H.B. 529, which is sponsored by 20 Republicans and will be heard in the House Business and Utilities Committee on Wednesday after a week delay, would deregulate Tennessee’s 23 electric cooperatives for the purpose of providing broadband and cable services to their customers. That bill previously passed the House Business and Utilities Subcommittee by a 13-0 vote and is expected to pass the full committee and be sent to the Tennessee House for a vote.
Companion bill S.B. 1215 has been referred to the Senate Finance, Ways and Means Committee.
Levoy Knowles, executive director of the TTA, told Watchdog.org in a statement that “members of the Tennessee Telecommunications Association support the Governor’s efforts to bring broadband to rural Tennesseans who remain without service.”

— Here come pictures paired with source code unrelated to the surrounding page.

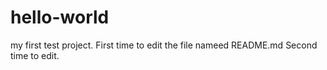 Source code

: # hello-world
my first test project.
First time to edit the file nameed README.md
Second time to edit.
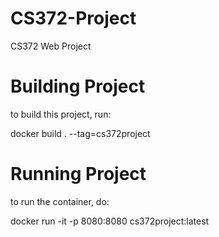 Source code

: # CS372-Project
CS372 Web Project


# Building Project

to build this project, run:

docker build . --tag=cs372project


# Running Project

to run the container, do:

docker run -it -p 8080:8080 cs372project:latest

Not all members of the groups stand united in support of the measure. Jonathan Harlan, founder and CEO of TTA associate member Aeneas Communications LLC, based in Jackson, previously told Watchdog he’s against the bill due to concerns about the advantages electric co-ops have gained through lower property taxes and government grants. He and other providers told Watchdog the recent political climate in Tennessee, with the possibility of municipal networks being allowed to expand or for co-ops to offer service, has had a chilling effect, making smaller providers wary of growing into certain areas.
“We have other cities in which we want to build in west Tennessee, but now I have to consider whether utility companies are going to be my competitor,” Harlan said.
The members of TTA, a nonprofit industry trade group that represents both private and cooperative providers of telephone and internet services, have installed more than 12,000 miles of fiber and provide broadband to more than 136,000 rural residents of Tennessee, Knowles noted.
“As providers of high-speed broadband and fiber to many parts of rural Tennessee, we know there are still places that need to get connected,” he said. “Our position is to address the coverage gaps first and provide broadband to all Tennesseans.”
Knowles added that the TTA welcomes the governor’s plan to offer $45 million in grants and tax credits to help facilitate rural broadband expansion. The bill would provide $10 million in grants per year for three years and $5 million in tax credits on the purchase of equipment for broadband construction over the same duration.